* Problem to work on
From the line containing "Body (Form Data):**" to the last line below, retype everything word for word.

* Records for the exercise
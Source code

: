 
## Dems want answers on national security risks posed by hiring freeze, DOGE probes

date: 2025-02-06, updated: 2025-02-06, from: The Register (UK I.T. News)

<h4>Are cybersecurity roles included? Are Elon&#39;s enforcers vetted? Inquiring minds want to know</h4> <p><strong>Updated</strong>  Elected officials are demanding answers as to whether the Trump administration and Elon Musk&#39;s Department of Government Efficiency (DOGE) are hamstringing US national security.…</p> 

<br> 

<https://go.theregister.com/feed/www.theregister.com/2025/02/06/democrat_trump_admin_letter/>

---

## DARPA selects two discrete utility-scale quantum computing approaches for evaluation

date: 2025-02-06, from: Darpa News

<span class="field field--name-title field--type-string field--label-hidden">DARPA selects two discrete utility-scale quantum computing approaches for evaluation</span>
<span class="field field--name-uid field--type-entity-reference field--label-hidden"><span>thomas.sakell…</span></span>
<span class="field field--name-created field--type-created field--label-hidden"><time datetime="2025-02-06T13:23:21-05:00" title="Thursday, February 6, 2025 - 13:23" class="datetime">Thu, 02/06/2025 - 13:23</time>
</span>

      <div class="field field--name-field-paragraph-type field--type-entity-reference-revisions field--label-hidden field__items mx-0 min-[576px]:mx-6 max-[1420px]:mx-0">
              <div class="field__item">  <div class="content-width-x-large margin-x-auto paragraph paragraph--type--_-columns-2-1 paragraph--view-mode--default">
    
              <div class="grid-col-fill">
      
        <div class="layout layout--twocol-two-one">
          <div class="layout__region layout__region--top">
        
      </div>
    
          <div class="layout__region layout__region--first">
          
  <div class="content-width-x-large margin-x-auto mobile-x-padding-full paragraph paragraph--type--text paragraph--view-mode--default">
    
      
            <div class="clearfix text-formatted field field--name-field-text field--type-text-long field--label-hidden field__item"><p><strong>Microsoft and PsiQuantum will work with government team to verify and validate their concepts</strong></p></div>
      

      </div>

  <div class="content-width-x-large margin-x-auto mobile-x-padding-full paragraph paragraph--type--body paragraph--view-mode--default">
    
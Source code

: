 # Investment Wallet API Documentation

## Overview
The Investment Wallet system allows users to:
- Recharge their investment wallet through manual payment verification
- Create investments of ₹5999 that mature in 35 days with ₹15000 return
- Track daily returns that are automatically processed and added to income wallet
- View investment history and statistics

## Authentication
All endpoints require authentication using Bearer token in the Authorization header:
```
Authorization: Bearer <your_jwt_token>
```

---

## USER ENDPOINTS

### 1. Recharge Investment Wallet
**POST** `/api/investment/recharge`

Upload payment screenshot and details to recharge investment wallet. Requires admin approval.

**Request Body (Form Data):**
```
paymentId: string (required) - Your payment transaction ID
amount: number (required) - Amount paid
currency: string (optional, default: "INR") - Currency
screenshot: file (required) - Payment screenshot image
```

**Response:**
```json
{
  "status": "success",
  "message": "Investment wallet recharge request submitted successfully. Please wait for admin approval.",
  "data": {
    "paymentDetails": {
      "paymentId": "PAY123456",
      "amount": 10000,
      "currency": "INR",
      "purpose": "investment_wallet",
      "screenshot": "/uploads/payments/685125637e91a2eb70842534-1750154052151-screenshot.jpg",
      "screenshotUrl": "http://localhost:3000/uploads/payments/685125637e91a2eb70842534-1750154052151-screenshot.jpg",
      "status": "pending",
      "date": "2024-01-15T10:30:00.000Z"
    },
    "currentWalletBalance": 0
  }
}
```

* Exercise output
**Request Body (Form Data):**
```
paymentId: string (required) - Your payment transaction ID
amount: number (required) - Amount paid
currency: string (optional, default: "INR") - Currency
screenshot: file (required) - Payment screenshot image
```

**Response:**
```json
{
  "status": "success",
  "message": "Investment wallet recharge request submitted successfully. Please wait for admin approval.",
  "data": {
    "paymentDetails": {
      "paymentId": "PAY123456",
      "amount": 10000,
      "currency": "INR",
      "purpose": "investment_wallet",
      "screenshot": "/uploads/payments/685125637e91a2eb70842534-1750154052151-screenshot.jpg",
      "screenshotUrl": "http://localhost:3000/uploads/payments/685125637e91a2eb70842534-1750154052151-screenshot.jpg",
      "status": "pending",
      "date": "2024-01-15T10:30:00.000Z"
    },
    "currentWalletBalance": 0
  }
}
```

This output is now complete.